Plain-text document sources
Start of Block

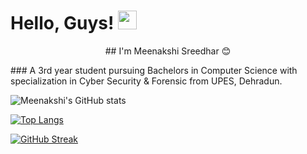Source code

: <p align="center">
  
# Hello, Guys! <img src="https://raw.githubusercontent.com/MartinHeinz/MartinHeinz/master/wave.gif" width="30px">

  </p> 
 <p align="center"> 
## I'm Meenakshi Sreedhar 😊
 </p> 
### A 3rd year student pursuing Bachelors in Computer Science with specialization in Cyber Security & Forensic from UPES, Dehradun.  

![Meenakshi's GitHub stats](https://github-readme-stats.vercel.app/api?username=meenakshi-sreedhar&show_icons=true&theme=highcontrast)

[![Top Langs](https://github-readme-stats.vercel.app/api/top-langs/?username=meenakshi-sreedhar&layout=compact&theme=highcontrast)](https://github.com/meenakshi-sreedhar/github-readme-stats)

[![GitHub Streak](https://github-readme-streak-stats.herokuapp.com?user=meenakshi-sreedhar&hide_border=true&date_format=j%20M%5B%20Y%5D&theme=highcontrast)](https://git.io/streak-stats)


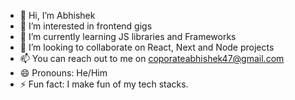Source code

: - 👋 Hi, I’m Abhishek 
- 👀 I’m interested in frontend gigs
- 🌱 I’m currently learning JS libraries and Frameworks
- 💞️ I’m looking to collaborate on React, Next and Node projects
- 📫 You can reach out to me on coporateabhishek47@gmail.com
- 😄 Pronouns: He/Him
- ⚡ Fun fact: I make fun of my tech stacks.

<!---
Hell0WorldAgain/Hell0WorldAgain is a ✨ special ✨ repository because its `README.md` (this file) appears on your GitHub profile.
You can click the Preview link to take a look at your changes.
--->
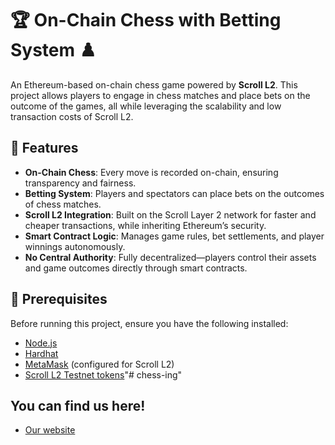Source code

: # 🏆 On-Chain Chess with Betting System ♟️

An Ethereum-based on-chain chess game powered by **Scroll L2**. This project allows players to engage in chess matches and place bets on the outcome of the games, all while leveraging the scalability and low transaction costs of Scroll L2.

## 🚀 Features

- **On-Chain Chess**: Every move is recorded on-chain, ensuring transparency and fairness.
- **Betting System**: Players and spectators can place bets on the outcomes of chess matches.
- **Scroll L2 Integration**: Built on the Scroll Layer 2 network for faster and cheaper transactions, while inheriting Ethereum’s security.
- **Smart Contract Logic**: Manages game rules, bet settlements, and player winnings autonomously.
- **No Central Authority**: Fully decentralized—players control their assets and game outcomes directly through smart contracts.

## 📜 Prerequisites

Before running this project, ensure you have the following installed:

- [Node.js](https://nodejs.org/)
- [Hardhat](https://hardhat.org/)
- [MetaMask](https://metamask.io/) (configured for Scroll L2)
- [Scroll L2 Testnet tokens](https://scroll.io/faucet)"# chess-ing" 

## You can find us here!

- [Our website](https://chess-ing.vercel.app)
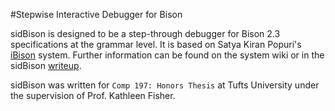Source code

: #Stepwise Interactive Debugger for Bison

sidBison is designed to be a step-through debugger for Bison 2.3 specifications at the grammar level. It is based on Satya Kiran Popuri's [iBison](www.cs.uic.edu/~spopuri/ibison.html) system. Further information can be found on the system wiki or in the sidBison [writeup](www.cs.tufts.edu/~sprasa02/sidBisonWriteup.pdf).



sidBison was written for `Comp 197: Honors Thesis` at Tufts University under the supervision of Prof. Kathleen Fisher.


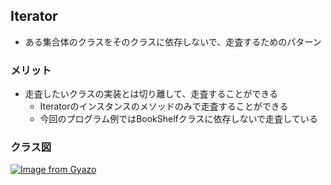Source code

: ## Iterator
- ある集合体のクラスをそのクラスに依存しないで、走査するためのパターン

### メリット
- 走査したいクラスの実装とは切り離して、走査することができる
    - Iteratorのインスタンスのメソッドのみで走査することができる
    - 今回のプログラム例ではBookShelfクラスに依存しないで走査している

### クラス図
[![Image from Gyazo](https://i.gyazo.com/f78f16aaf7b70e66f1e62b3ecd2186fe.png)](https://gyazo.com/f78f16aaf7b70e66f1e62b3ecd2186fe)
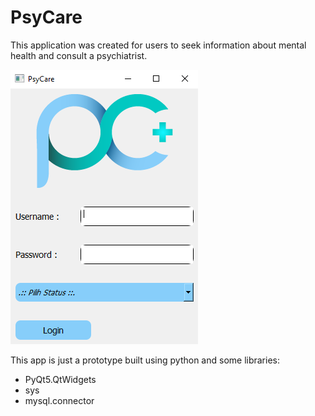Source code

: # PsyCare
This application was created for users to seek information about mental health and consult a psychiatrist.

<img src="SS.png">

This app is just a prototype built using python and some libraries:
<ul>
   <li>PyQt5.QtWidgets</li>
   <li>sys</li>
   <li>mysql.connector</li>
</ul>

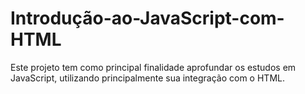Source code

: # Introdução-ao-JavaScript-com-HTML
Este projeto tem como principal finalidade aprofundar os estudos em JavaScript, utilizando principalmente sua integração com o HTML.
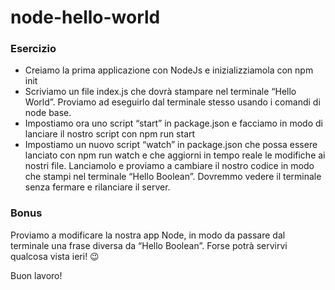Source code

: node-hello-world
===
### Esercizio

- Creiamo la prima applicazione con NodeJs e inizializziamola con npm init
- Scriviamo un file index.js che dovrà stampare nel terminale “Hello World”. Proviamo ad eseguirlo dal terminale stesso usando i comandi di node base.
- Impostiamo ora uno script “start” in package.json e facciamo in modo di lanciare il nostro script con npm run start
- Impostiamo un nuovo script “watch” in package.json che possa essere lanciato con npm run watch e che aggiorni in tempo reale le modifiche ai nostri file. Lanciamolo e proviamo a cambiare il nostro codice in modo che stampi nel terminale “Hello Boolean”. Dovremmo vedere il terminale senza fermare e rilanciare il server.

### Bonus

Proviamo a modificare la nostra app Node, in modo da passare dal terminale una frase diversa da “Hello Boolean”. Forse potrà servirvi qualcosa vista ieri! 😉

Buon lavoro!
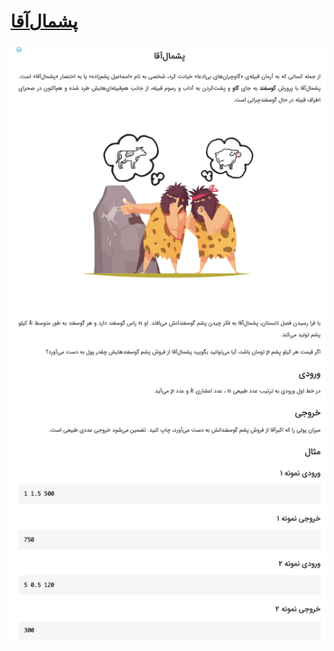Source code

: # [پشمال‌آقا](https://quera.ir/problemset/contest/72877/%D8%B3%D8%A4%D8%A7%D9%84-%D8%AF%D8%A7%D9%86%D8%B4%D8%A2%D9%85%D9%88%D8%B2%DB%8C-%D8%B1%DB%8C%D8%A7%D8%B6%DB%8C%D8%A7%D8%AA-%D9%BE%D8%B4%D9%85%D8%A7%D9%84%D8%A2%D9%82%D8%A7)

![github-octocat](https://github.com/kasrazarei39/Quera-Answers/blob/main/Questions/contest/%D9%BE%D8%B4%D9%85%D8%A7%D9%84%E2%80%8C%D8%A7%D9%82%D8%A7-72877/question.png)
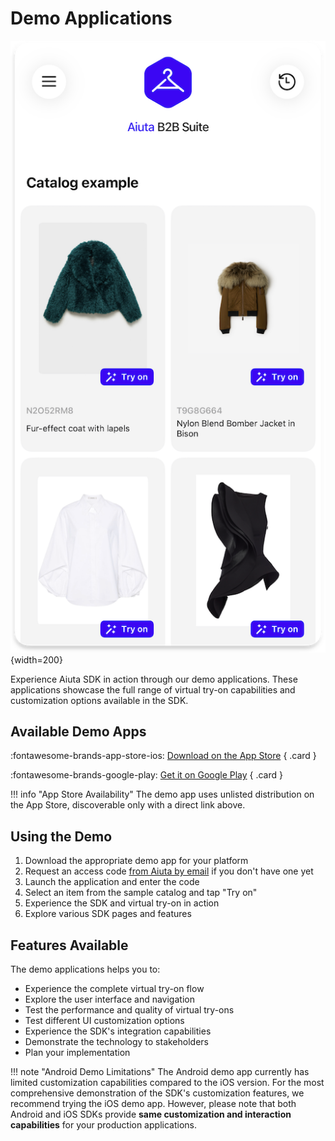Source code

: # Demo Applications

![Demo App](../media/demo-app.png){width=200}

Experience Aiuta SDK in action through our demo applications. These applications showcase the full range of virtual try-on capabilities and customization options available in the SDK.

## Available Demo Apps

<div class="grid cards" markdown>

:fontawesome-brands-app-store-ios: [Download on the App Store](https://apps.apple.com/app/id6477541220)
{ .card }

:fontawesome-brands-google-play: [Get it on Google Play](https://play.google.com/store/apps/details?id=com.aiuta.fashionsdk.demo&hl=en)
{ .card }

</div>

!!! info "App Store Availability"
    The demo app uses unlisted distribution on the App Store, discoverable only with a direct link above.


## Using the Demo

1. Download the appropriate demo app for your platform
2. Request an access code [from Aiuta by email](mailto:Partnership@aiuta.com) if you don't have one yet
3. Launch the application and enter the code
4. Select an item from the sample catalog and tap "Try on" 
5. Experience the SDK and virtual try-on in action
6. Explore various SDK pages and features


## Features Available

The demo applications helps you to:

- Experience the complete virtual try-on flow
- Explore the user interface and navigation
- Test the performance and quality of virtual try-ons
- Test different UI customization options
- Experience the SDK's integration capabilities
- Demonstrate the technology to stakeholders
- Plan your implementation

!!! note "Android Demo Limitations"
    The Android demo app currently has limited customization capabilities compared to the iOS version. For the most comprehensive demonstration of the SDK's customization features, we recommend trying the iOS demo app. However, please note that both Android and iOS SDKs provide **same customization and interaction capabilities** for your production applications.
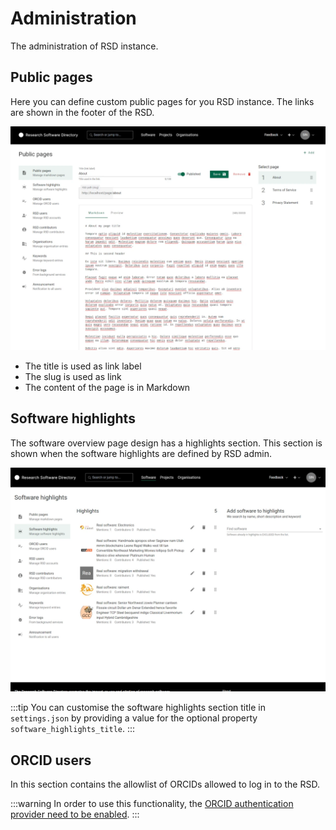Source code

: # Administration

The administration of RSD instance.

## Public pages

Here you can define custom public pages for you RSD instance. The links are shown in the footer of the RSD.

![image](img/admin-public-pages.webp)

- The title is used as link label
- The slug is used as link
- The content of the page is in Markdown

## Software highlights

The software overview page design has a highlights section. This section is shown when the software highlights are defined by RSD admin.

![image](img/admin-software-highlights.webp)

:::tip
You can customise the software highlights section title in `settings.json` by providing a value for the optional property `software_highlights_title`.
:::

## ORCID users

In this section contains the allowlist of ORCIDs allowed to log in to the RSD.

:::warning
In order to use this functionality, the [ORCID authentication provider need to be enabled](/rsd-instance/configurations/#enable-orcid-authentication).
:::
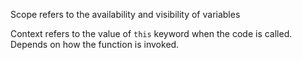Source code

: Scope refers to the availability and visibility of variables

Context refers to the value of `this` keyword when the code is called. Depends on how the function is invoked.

End of Block

**Task directions**
Of all the lines in the data above, show only those that hold the word "title".

**Solution**
- The title is used as link label
You can customise the software highlights section title in `settings.json` by providing a value for the optional property `software_highlights_title`.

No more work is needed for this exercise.